EU brushes aside risk of China trade war over electric vehicle tariffs

Higher levies on Chinese EV imports to come into force despite carmakers’ fears of retaliation
  
  

A Volkswagen employee  works on an assembly line to produce the Volkswagen ID.3 electric car
Volkswagen is nervous about the possibility of Beijing retaliating. Photograph: Ronny Hartmann/AFP/Getty

The EU’s top trade official, Valdis Dombrovskis, has brushed aside concerns of trade-war retaliation from Beijing against European business, after the European Commission imposed duties on Chinese electric vehicles.

Dombrovskis, a European Commission vice-president, told Bloomberg Television that talks with China were ongoing, adding: “We are not seeing the basis for retaliation as what we are conducting is indeed in line with WTO [World Trade Organization] rules.”

Provisional tariffs on Chinese EV imports to the bloc ranging from 17.4% to 37.6% will apply from Friday, after the two sides failed to reach an agreement on what the EU executive called “unfair” subsidies from Beijing.

These tariffs – far lower than the 100% tariffs imposed by the US – will come on top of the EU’s existing 10% duty on electric vehicles from China.

Europe’s biggest carmaker, Volkswagen, reiterated its criticism on Thursday of the commission’s proposed tariffs on EVs made in China, arguing that they would not strengthen Europe’s car industry in the long term.

Volkswagen, which is grappling with falling market share in China, has previously warned of retaliation from Beijing. “The timing of the EU Commission’s decision is detrimental to the current weak demand for [battery electric vehicles] in Germany and Europe,” the company said on Thursday.

Stellantis, owner of brands including Citroën, Fiat and Vauxhall, has said it will not take a defensive stance in the battle for electric car sales and preferred to “fight to stay competitive”.
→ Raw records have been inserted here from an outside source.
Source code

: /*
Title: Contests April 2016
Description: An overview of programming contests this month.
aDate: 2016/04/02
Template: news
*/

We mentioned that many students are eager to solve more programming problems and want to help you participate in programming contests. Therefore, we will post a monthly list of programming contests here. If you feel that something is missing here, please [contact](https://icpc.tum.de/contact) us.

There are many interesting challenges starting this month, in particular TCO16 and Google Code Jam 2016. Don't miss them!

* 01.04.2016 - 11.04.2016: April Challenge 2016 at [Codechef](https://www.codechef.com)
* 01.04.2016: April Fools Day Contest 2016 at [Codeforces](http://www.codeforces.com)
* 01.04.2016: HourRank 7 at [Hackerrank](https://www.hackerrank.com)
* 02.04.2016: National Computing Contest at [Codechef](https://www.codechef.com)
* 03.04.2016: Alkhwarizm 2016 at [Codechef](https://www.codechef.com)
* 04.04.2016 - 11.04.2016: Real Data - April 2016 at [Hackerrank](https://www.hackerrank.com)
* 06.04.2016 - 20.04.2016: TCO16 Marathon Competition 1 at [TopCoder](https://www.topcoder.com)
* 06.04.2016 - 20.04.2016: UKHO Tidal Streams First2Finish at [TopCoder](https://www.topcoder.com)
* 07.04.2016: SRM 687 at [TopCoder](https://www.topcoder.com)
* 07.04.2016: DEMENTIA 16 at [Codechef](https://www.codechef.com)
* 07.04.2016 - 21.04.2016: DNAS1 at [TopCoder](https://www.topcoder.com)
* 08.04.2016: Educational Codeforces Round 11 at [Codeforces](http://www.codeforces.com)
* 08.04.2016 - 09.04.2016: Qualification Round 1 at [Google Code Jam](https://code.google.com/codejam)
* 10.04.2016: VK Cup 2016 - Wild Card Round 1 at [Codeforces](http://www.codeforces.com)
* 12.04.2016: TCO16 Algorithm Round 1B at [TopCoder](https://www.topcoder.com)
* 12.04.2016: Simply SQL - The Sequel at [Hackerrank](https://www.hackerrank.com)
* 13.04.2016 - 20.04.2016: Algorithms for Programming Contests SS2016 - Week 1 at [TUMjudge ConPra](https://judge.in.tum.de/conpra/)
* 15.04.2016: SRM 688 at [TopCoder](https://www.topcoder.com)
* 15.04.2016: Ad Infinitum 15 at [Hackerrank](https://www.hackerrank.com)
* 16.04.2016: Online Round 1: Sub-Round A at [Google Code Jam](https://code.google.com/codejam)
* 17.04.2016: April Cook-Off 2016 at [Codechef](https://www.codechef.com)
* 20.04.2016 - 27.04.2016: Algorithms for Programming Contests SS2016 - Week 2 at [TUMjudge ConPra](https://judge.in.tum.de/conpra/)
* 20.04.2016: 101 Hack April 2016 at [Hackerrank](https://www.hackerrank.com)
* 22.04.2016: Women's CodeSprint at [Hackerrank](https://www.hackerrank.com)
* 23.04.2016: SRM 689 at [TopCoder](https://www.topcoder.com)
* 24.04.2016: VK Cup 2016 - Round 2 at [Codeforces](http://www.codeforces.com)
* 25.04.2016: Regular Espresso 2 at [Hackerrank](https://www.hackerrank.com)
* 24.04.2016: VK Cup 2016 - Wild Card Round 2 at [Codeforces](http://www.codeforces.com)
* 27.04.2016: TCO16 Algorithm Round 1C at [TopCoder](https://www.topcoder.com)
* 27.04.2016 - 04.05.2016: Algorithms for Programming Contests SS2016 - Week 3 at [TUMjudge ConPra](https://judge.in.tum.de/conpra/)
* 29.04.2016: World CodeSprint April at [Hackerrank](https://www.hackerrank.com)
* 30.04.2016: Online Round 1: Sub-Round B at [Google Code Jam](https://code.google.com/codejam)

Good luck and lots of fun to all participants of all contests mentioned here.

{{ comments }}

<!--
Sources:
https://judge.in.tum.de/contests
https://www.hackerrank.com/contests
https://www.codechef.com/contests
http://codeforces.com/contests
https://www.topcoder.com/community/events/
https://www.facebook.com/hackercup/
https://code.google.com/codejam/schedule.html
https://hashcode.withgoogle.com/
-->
The tariffs are the result of an ongoing EU investigation launched last October, which found Chinese producers benefited from subsidies at every stage of production, from the mining of lithium used in batteries to shipping the vehicles to EU ports, such as Rotterdam and Antwerp.
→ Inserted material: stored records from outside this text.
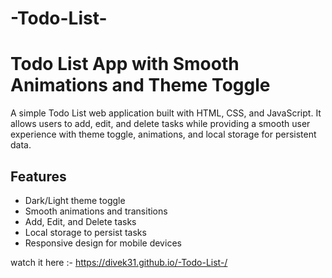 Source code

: # -Todo-List-
# Todo List App with Smooth Animations and Theme Toggle

A simple Todo List web application built with HTML, CSS, and JavaScript. It allows users to add, edit, and delete tasks while providing a smooth user experience with theme toggle, animations, and local storage for persistent data.

## Features
- Dark/Light theme toggle
- Smooth animations and transitions
- Add, Edit, and Delete tasks
- Local storage to persist tasks
- Responsive design for mobile devices
  
watch it here :-  https://divek31.github.io/-Todo-List-/
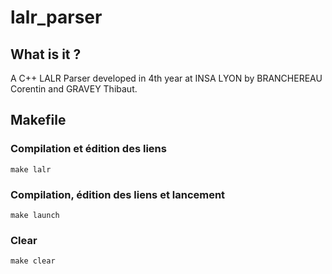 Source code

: # lalr_parser

## What is it ?
A C++ LALR Parser developed in 4th year at INSA LYON by BRANCHEREAU Corentin and GRAVEY Thibaut.

## Makefile
### Compilation et édition des liens
`make lalr`

### Compilation, édition des liens et lancement
`make launch`

### Clear
`make clear`
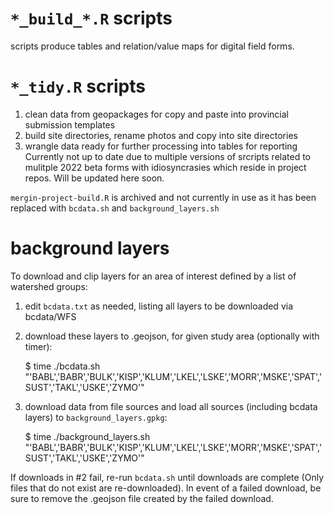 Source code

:# `*_build_*.R` scripts
scripts produce tables and relation/value maps for digital field forms.

# `*_tidy.R` scripts 
  1. clean data from geopackages for copy and paste into provincial submission templates 
  2. build site directories, rename photos and copy into site directories
  3. wrangle data ready for further processing into tables for reporting
Currently not up to date due to multiple versions of srcripts related to mulitple 2022 beta forms with idiosyncrasies which reside in project repos.  Will be updated here soon.

`mergin-project-build.R` is archived and not currently in use as it has been replaced with `bcdata.sh` and `background_layers.sh` 

# background layers

To download and clip layers for an area of interest defined by a list of watershed groups:

  1. edit `bcdata.txt` as needed, listing all layers to be downloaded via bcdata/WFS
  2. download these layers to .geojson, for given study area (optionally with timer):
  	
  		$ time ./bcdata.sh "'BABL','BABR','BULK','KISP','KLUM','LKEL','LSKE','MORR','MSKE','SPAT','SUST','TAKL','USKE','ZYMO'"
  
  3. download data from file sources and load all sources (including bcdata layers) to `background_layers.gpkg`:
  		
  		$ time ./background_layers.sh "'BABL','BABR','BULK','KISP','KLUM','LKEL','LSKE','MORR','MSKE','SPAT','SUST','TAKL','USKE','ZYMO'"

If downloads in #2 fail, re-run `bcdata.sh` until downloads are complete (Only files that do not exist are re-downloaded). In event of a failed download, be sure to remove the .geojson file created by the failed download.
“Based on the investigation, the commission has concluded that the BEV [battery electric vehicle] value chain in China benefits from unfair subsidisation, which is causing a threat of economic injury to EU BEV producers,” it said in a statement to accompany a legal decision published on Thursday.

The European Commission president, Ursula von der Leyen, told Xi Jinping during the Chinese president’s recent visit to Europe that “imbalances” caused by state support for Chinese industry, leading to artificially cheap products, threatened jobs in Europe, which was “a matter of great concern”.
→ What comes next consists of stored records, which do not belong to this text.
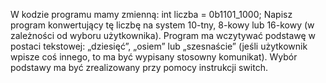 W kodzie programu mamy zmienną:       int liczba = 0b1101_1000; Napisz program konwertujący tę liczbę na system 10-tny, 8-kowy lub 16-kowy (w zależności od wyboru użytkownika).  Program ma wczytywać podstawę w postaci tekstowej: „dziesięć”, „osiem” lub „szesnaście” (jeśli użytkownik wpisze coś innego, to ma być wypisany stosowny komunikat).  Wybór podstawy ma być zrealizowany przy pomocy instrukcji switch.
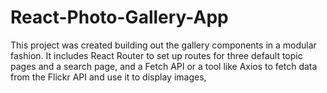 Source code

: # React-Photo-Gallery-App
This project was created building out the gallery components in a modular fashion. 
It includes React Router to set up routes for three default topic pages and a search page, and a Fetch API or a tool like Axios to fetch data from the Flickr API and use it to display images,

 
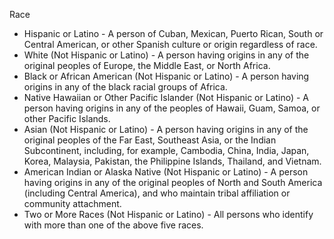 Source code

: Race

- Hispanic or Latino - A person of Cuban, Mexican, Puerto Rican, South or Central American, or other Spanish culture or origin regardless of race.
- White (Not Hispanic or Latino) - A person having origins in any of the original peoples of Europe, the Middle East, or North Africa.
- Black or African American (Not Hispanic or Latino) - A person having origins in any of the black racial groups of Africa.
- Native Hawaiian or Other Pacific Islander (Not Hispanic or Latino) - A person having origins in any of the peoples of Hawaii, Guam, Samoa, or other Pacific Islands.
- Asian (Not Hispanic or Latino) - A person having origins in any of the original peoples of the Far East, Southeast Asia, or the Indian Subcontinent, including, for example, Cambodia, China, India, Japan, Korea, Malaysia, Pakistan, the Philippine Islands, Thailand, and Vietnam.
- American Indian or Alaska Native (Not Hispanic or Latino) - A person having origins in any of the original peoples of North and South America (including Central America), and who maintain tribal affiliation or community attachment.
- Two or More Races (Not Hispanic or Latino) - All persons who identify with more than one of the above five races.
China, which has said it is looking for a “mutually acceptable solution” to the dispute, is investigating French cognac and pork imports over subsidies, raising the prospect of tit-for-tat measures.

“It is plain for all to see who is escalating trade frictions and instigating a ‘trade war’,” the Chinese commerce ministry said last month.

China has won a 25% share of the EU market for electric-battery powered cars, up from 3% in 2020. EU officials fear that without action a European industry that employs 2.5 million people and 10.3 million in the wider supply chain could be seriously hurt, just as the EU saw its solar-panel companies lose out to subsidised Chinese competitors.

From Friday, importers of Chinese vehicles into the EU will be required to give bank guarantees to customs officers to pay the duties. Money will be collected only if the commission concludes in the autumn that the car industry would have been harmed without these duties.

A final decision on definitive duties – which would be in force for five years – will only be taken in the autumn, pending a vote by the EU’s 27 member states.

Under the provisional measures, China’s BYD, which vies with Tesla for the spot of the world’s largest producer of electric vehicles, faces a tariff of 17.4%; Geely will pay 19.9% and SAIC 37.6%.

The rates, calculated according to total subsidies and company turnover, have been modestly adjusted downwards in most cases since the required pre-disclosure of tariffs last month, after technical talks with the companies.

The tariffs enter into force despite staunch opposition from Germany, Europe’s largest exporter to China. The German government has called for an “amicable solution”, but also said “serious movement is needed on the Chinese side”.

German officials do not expect to reverse the measures, which can only be overturned by a weighted majority of 15 EU member states, representing 65% of the union’s population.